I am, damn it, proud to be English

SIMON COOKE voices below a peculiarly English form of patriotism.  England is a land of emotional understatement and it shows in their form of patriotism. Their emotional understatement serves them well but is rarely understood by outsiders.  I have no feelings similar to those expressed by Cooke below despite being of substantially English ancestry and culturally in many ways English. 

But I am a 5th generation Australian and am very much a product of Australian culture  -- which is a culture of relaxation.  There was a time when Australia had a lot of half-millionaires.  When they got to that stage they decided that further financial progress required too much effort and instead retired to the golf course and fishing  

I am similar. I got into the lower rungs of being a millionaire via real estate investment but many years ago I sold all my properties and concentrated on blogging instead.  My Serbian girlfriend does not understand that decision at all. And her Serbian patriotism is intense

Australian culture is just about the opposite to the hard-driving culture of America and we feel very thankful for that.  America seems insane to us

Take in the view and whisper a little prayer of thanks for the men and women who made this place we call England. Because it is beautiful and we should be proud of those who made it beautiful.
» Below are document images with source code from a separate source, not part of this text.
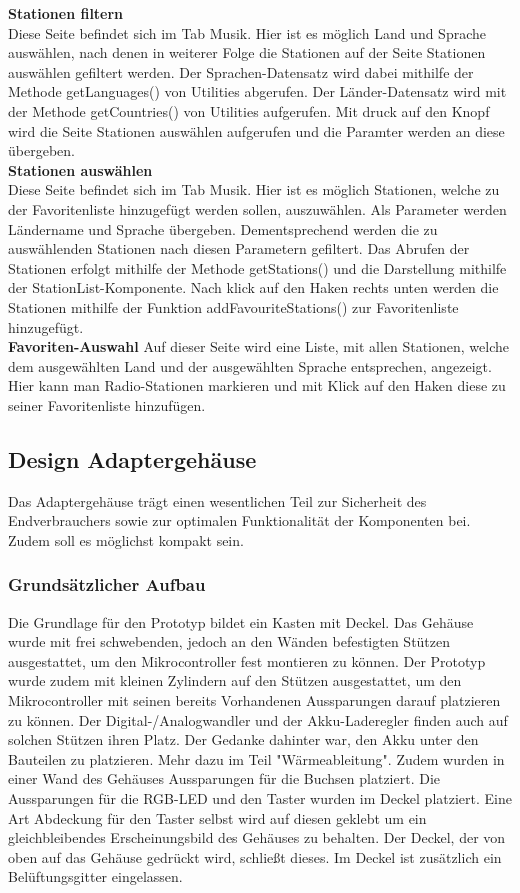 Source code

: \documentclass[11pt, twoside]{article}
\begin{document}
\textbf{Stationen filtern} \\
Diese Seite befindet sich im Tab Musik. Hier ist es möglich Land und Sprache auswählen, nach denen in weiterer Folge die Stationen auf der Seite Stationen auswählen gefiltert werden. Der Sprachen-Datensatz wird dabei mithilfe der Methode getLanguages() von Utilities abgerufen. Der Länder-Datensatz wird mit der Methode getCountries() von Utilities aufgerufen. Mit druck auf den Knopf wird die Seite Stationen auswählen aufgerufen und die Paramter werden an diese übergeben. \newline \\
\textbf{Stationen auswählen} \\
Diese Seite befindet sich im Tab Musik. Hier ist es möglich Stationen, welche zu der Favoritenliste hinzugefügt werden sollen, auszuwählen. Als Parameter werden Ländername und Sprache übergeben. Dementsprechend werden die zu auswählenden Stationen nach diesen Parametern gefiltert. Das Abrufen der Stationen erfolgt mithilfe der Methode getStations() und die Darstellung mithilfe der StationList-Komponente. Nach klick auf den Haken rechts unten werden die Stationen mithilfe der Funktion addFavouriteStations() zur Favoritenliste hinzugefügt. \newline\\
\textbf{Favoriten-Auswahl} \newline
Auf dieser Seite wird eine Liste, mit allen Stationen, welche dem ausgewählten Land und der ausgewählten Sprache entsprechen, angezeigt. Hier kann man Radio-Stationen markieren und mit Klick auf den Haken diese zu seiner Favoritenliste hinzufügen. \newline 
\subsection{Design Adaptergehäuse}
Das Adaptergehäuse trägt einen wesentlichen Teil zur Sicherheit des Endverbrauchers sowie zur optimalen Funktionalität der Komponenten bei. Zudem soll es möglichst kompakt sein.
\subsubsection{Grundsätzlicher Aufbau}
Die Grundlage für den Prototyp bildet ein Kasten mit Deckel.\newline
Das Gehäuse wurde mit frei schwebenden, jedoch an den Wänden befestigten Stützen ausgestattet, um den Mikrocontroller fest montieren zu können. Der Prototyp wurde zudem mit kleinen Zylindern auf den Stützen ausgestattet, um den Mikrocontroller mit seinen bereits Vorhandenen Aussparungen darauf platzieren zu können. Der Digital-/Analogwandler und der Akku-Laderegler finden auch auf solchen Stützen ihren Platz. Der Gedanke dahinter war, den Akku unter den Bauteilen zu platzieren. Mehr dazu im Teil "Wärmeableitung". Zudem wurden in einer Wand des Gehäuses Aussparungen für die Buchsen platziert. Die Aussparungen für die RGB-LED und den Taster wurden im Deckel platziert. Eine Art Abdeckung für den Taster selbst wird auf diesen geklebt um ein gleichbleibendes Erscheinungsbild des Gehäuses zu behalten. Der Deckel, der von oben auf das Gehäuse gedrückt wird, schließt dieses. Im Deckel ist zusätzlich ein Belüftungsgitter eingelassen.
\end{document}
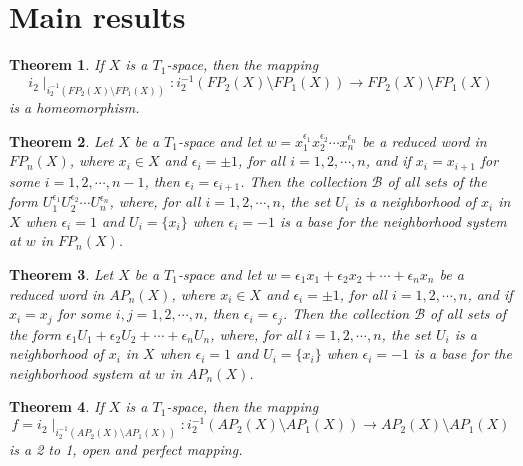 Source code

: \documentclass{amsart}
\newtheorem{theorem}{Theorem}[section]
\theoremstyle{definition}
\begin{document}
\section{Main results}
\begin{theorem}\label{t0}\cite{EN2013}
If $X$ is a $T_{1}$-space, then the mapping $$i_{2}\mid _{i_{2}^{-1}(FP_{2}(X)\setminus FP_{1}(X))}: i_{2}^{-1}(FP_{2}(X)\setminus FP_{1}(X))\longrightarrow FP_{2}(X)\setminus FP_{1}(X)$$ is a homeomorphism.
\end{theorem}

\begin{theorem}\label{t9}\cite{EN2012}
Let $X$ be a $T_{1}$-space and let $w=x_{1}^{\epsilon_{1}}x_{2}^{\epsilon_{2}}\cdots x_{n}^{\epsilon_{n}}$ be a reduced word in $FP_{n}(X)$, where $x_{i}\in X$ and $\epsilon_{i}=\pm 1$, for all $i=1, 2, \cdots, n$, and if $x_{i}=x_{i+1}$ for some $i=1, 2, \cdots, n-1$, then $\epsilon_{i}=\epsilon_{i+1}$. Then the collection $\mathscr{B}$ of all sets of the form $U_{1}^{\epsilon_{1}}U_{2}^{\epsilon_{2}}\cdots U_{n}^{\epsilon_{n}}$, where, for all $i=1, 2, \cdots, n$, the set $U_{i}$ is a neighborhood of $x_{i}$ in $X$ when $\epsilon_{i}=1$ and $U_{i}=\{x_{i}\}$ when $\epsilon_{i}=-1$ is a base for the neighborhood system at $w$ in $FP_{n}(X)$.
\end{theorem}

\begin{theorem}\label{t2}\cite{EN2012}
Let $X$ be a $T_{1}$-space and let $w=\epsilon_{1}x_{1}+\epsilon_{2}x_{2}+\cdots+\epsilon_{n}x_{n}$ be a reduced word in $AP_{n}(X)$, where $x_{i}\in X$ and $\epsilon_{i}=\pm 1$, for all $i=1, 2, \cdots, n$, and if $x_{i}=x_{j}$ for some $i, j=1, 2, \cdots, n$, then $\epsilon_{i}=\epsilon_{j}$. Then the collection $\mathscr{B}$ of all sets of the form $\epsilon_{1}U_{1}+\epsilon_{2}U_{2}+\cdots+\epsilon_{n}U_{n}$, where, for all $i=1, 2, \cdots, n$, the set $U_{i}$ is a neighborhood of $x_{i}$ in $X$ when $\epsilon_{i}=1$ and $U_{i}=\{x_{i}\}$ when $\epsilon_{i}=-1$ is a base for the neighborhood system at $w$ in $AP_{n}(X)$.
\end{theorem}

\begin{theorem}\label{t3}
If $X$ is a $T_{1}$-space, then the mapping $$f=i_{2}\mid _{i_{2}^{-1}(AP_{2}(X)\setminus AP_{1}(X))}: i_{2}^{-1}(AP_{2}(X)\setminus AP_{1}(X))\longrightarrow AP_{2}(X)\setminus AP_{1}(X)$$ is a 2 to 1, open and perfect mapping.
\end{theorem}
\end{document}
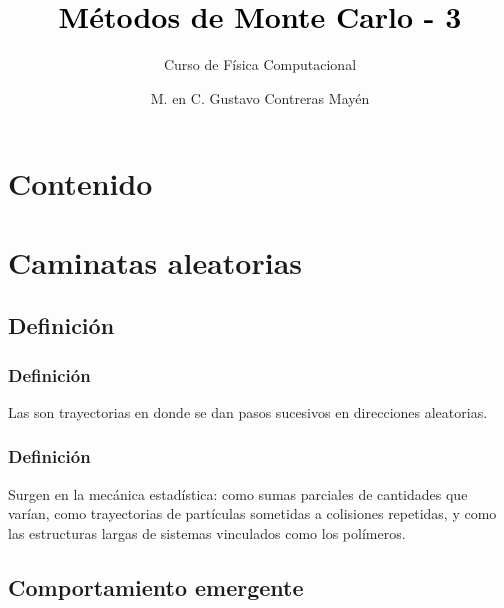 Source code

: \documentclass[12pt]{beamer}
\title{\textcolor{black}{Métodos de Monte Carlo - 3}}
\subtitle{Curso de Física Computacional}
\author[]{M. en C. Gustavo Contreras Mayén}
\begin{document}
\maketitle
\fontsize{14}{14}\selectfont
{}

\section*{Contenido}

\section{Caminatas aleatorias}
\subsection{Definición}

\begin{frame}
\frametitle{Definición}
Las  son trayectorias en donde se dan pasos sucesivos en direcciones aleatorias.
\end{frame}
\begin{frame}
\frametitle{Definición}
Surgen en la mecánica estadística: como sumas parciales de cantidades que varían, \pause como trayectorias de partículas sometidas a colisiones repetidas, \pause y como las estructuras largas de sistemas vinculados como los polímeros.
\end{frame}

\subsection*{Comportamiento emergente}
\end{document}
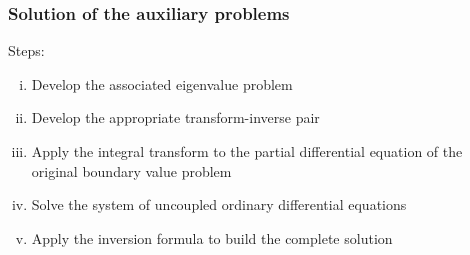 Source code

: \documentclass{beamer}
\begin{document}
\begin{frame}
	\frametitle{Solution of the auxiliary problems}
	
	Steps:
	
	\begin{enumerate}[(i)]
		\item Develop the associated eigenvalue problem
		\item Develop the appropriate transform-inverse pair
		\item Apply the integral transform to the partial differential equation of the original boundary value problem
		\item Solve the system of uncoupled ordinary differential equations
		\item Apply the inversion formula to build the complete solution
	\end{enumerate}
\end{frame}
%
%			
%			
%			
%			
%			
\end{document}
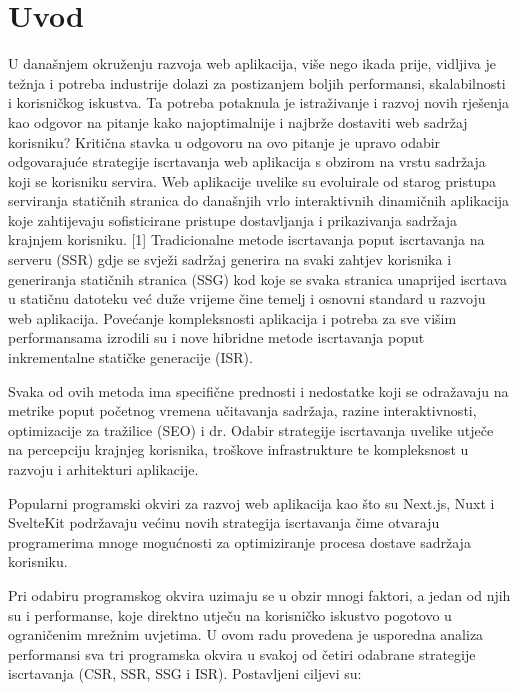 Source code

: \section{Uvod}

U današnjem okruženju razvoja web aplikacija, više nego ikada prije, vidljiva je težnja i potreba industrije dolazi  za postizanjem boljih performansi, skalabilnosti i korisničkog iskustva. Ta potreba potaknula je istraživanje i razvoj novih rješenja kao odgovor na pitanje kako najoptimalnije i najbrže dostaviti web sadržaj korisniku? Kritična stavka u odgovoru na ovo pitanje je upravo odabir odgovarajuće strategije iscrtavanja web aplikacija s obzirom na vrstu sadržaja koji se korisniku servira. Web aplikacije uvelike su evoluirale od starog pristupa serviranja statičnih stranica do današnjih vrlo interaktivnih dinamičnih aplikacija koje zahtijevaju sofisticirane pristupe dostavljanja i prikazivanja sadržaja krajnjem korisniku. [1] Tradicionalne metode iscrtavanja poput iscrtavanja na serveru (SSR) gdje se svježi sadržaj generira na svaki zahtjev korisnika i generiranja statičnih stranica (SSG) kod koje se svaka stranica unaprijed iscrtava u statičnu datoteku već duže vrijeme čine temelj i osnovni standard u razvoju web aplikacija. Povećanje kompleksnosti aplikacija i potreba za sve višim performansama izrodili su i nove hibridne metode iscrtavanja poput inkrementalne statičke generacije (ISR).

\bigskip

Svaka od ovih metoda ima specifične prednosti i nedostatke koji se odražavaju na metrike poput početnog vremena učitavanja sadržaja, razine interaktivnosti, optimizacije za tražilice (SEO) i dr. Odabir strategije iscrtavanja uvelike utječe na percepciju krajnjeg korisnika, troškove infrastrukture te kompleksnost u razvoju i arhitekturi aplikacije.

\bigskip

Popularni programski okviri za razvoj web aplikacija kao što su Next.js, Nuxt i SvelteKit podržavaju većinu novih strategija iscrtavanja čime otvaraju programerima mnoge mogućnosti za optimiziranje procesa dostave sadržaja korisniku.

\bigskip

Pri odabiru programskog okvira uzimaju se u obzir mnogi faktori, a jedan od njih su i performanse, koje direktno utječu na korisničko iskustvo pogotovo u ograničenim mrežnim uvjetima.
U ovom radu provedena je usporedna analiza performansi sva tri programska okvira u svakoj od  četiri odabrane strategije iscrtavanja (CSR, SSR, SSG i ISR). Postavljeni ciljevi su:

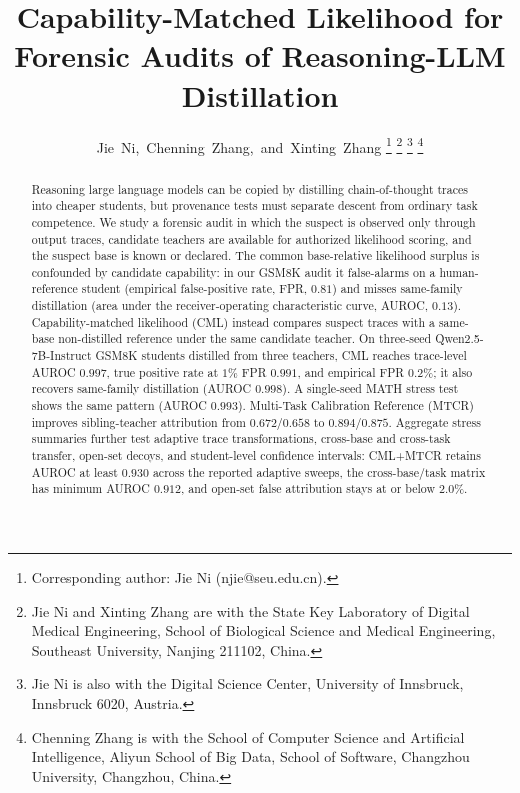 \documentclass[journal]{IEEEtran}
\begin{document}
\title{Capability-Matched Likelihood for Forensic Audits of Reasoning-LLM Distillation}

\author{Jie~Ni,~Chenning~Zhang,~and~Xinting~Zhang%
\thanks{Corresponding author: Jie Ni (njie@seu.edu.cn).}
\thanks{Jie Ni and Xinting Zhang are with the State Key Laboratory of Digital Medical Engineering, School of Biological Science and Medical Engineering, Southeast University, Nanjing 211102, China.}
\thanks{Jie Ni is also with the Digital Science Center, University of Innsbruck, Innsbruck 6020, Austria.}
\thanks{Chenning Zhang is with the School of Computer Science and Artificial Intelligence, Aliyun School of Big Data, School of Software, Changzhou University, Changzhou, China.}
}

\maketitle

\begin{abstract}
Reasoning large language models can be copied by distilling chain-of-thought traces
into cheaper students, but provenance tests must separate descent from ordinary task
competence. We study a forensic audit in which the suspect is observed only through
output traces, candidate teachers are available for authorized likelihood scoring,
and the suspect base is known or declared. The common base-relative likelihood
surplus is confounded by candidate capability: in our GSM8K audit it false-alarms
on a human-reference student (empirical false-positive rate, FPR, $0.81$) and misses
same-family distillation (area under the receiver-operating characteristic curve,
AUROC, $0.13$). Capability-matched likelihood (CML) instead compares suspect traces
with a same-base non-distilled reference under the same candidate teacher. On
three-seed Qwen2.5-7B-Instruct GSM8K students distilled from three teachers, CML
reaches trace-level AUROC $0.997$, true positive rate at $1\%$ FPR $0.991$, and
empirical FPR $0.2\%$; it also recovers same-family distillation (AUROC $0.998$). A
single-seed MATH stress test shows the same pattern (AUROC $0.993$). Multi-Task
Calibration Reference (MTCR) improves sibling-teacher attribution from
$0.672$/$0.658$ to $0.894$/$0.875$. Aggregate stress summaries further test adaptive
trace transformations, cross-base and cross-task transfer, open-set decoys, and
student-level confidence intervals: CML+MTCR retains AUROC at least $0.930$ across
the reported adaptive sweeps, the cross-base/task matrix has minimum AUROC $0.912$,
and open-set false attribution stays at or below $2.0\%$.

\end{abstract}
\end{document}

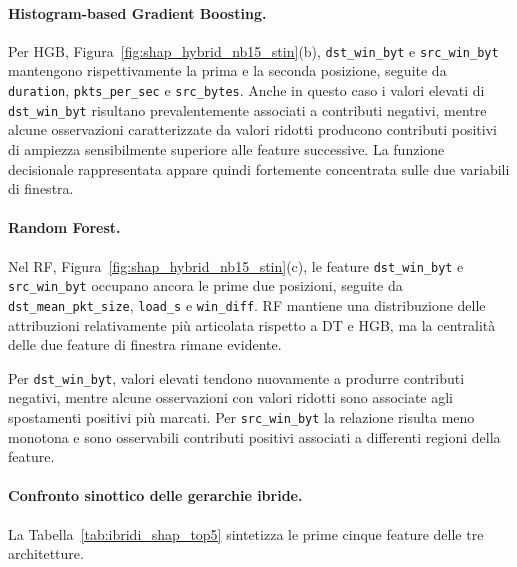 \paragraph{Histogram-based Gradient Boosting.}
Per HGB, Figura~\ref{fig:shap_hybrid_nb15_stin}(b), \texttt{dst\_win\_byt} e \texttt{src\_win\_byt} mantengono rispettivamente la prima e la seconda posizione, seguite da \texttt{duration}, \texttt{pkts\_per\_sec} e \texttt{src\_bytes}. 
Anche in questo caso i valori elevati di \texttt{dst\_win\_byt} risultano prevalentemente associati a contributi negativi, mentre alcune osservazioni caratterizzate da valori ridotti producono contributi positivi di ampiezza sensibilmente superiore alle feature successive. 
La funzione decisionale rappresentata appare quindi fortemente concentrata sulle due variabili di finestra.

\paragraph{Random Forest.}
Nel RF, Figura~\ref{fig:shap_hybrid_nb15_stin}(c), le feature \texttt{dst\_win\_byt} e \texttt{src\_win\_byt} occupano ancora le prime due posizioni, seguite da \texttt{dst\_mean\_pkt\_size}, \texttt{load\_s} e \texttt{win\_diff}. 
RF mantiene una distribuzione delle attribuzioni relativamente più articolata rispetto a DT e HGB, ma la centralità delle due feature di finestra rimane evidente.

Per \texttt{dst\_win\_byt}, valori elevati tendono nuovamente a produrre contributi negativi, mentre alcune osservazioni con valori ridotti sono associate agli spostamenti positivi più marcati. 
Per \texttt{src\_win\_byt} la relazione risulta meno monotona e sono osservabili contributi positivi associati a differenti regioni della feature.

\paragraph{Confronto sinottico delle gerarchie ibride.}
La Tabella~\ref{tab:ibridi_shap_top5} sintetizza le prime cinque feature delle tre architetture.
In the latest instalment of The Hookland Chronicles, David writes about an encounter with J. G Ballard, that most suburban of England’s great writers. It starts with Ballard’s advice:

In many ways it was a ride in a BBC cab with J.G. Ballard that led to the creation of Hookland. To be achingly specific it was only one sentence. His advice was: “Concentrate on place, nothing without a sense of it is ever any good.”

Much is said about identity and lived experience. A good deal of it is little more than selfish indulgence and much else is a sort of political cosh to strike down the baddies. But identity matters and Ballard was right as are the Hookland Chronicles: our first, longest and strongest identity is with place. When, in opening his poem in praise of Sussex, Kipling spoke about men having small hearts, he described this truth.

So my identity isn’t about my sexuality, my gender or my skin colour. Nor is that identity shaped by an intersectionality implied by those things. No, my identity is defined by a series of places, by where I was born in South London, by Hull, my university, by an adult life in the South Pennines, by Upton Park and Bradford City Hall. Above all, my identity is shaped by the place that contains all these places, the thing that defines so much about what I believe and how I feel.

That place is England.

Where to begin? In my last speech as a Bradford councillor, I spoke about the places I’d represented for all those years:

“I was sat on top of Denholme Edge the other day eating a ham and tomato sandwich, admiring the view. Much of what I see from there is Bingley Rural. And it is beautiful. Anyway I was sat there and I got to thinking. Each way I looked, into every nook of the places in that view there was a story – something that had been done to make the place a little better.”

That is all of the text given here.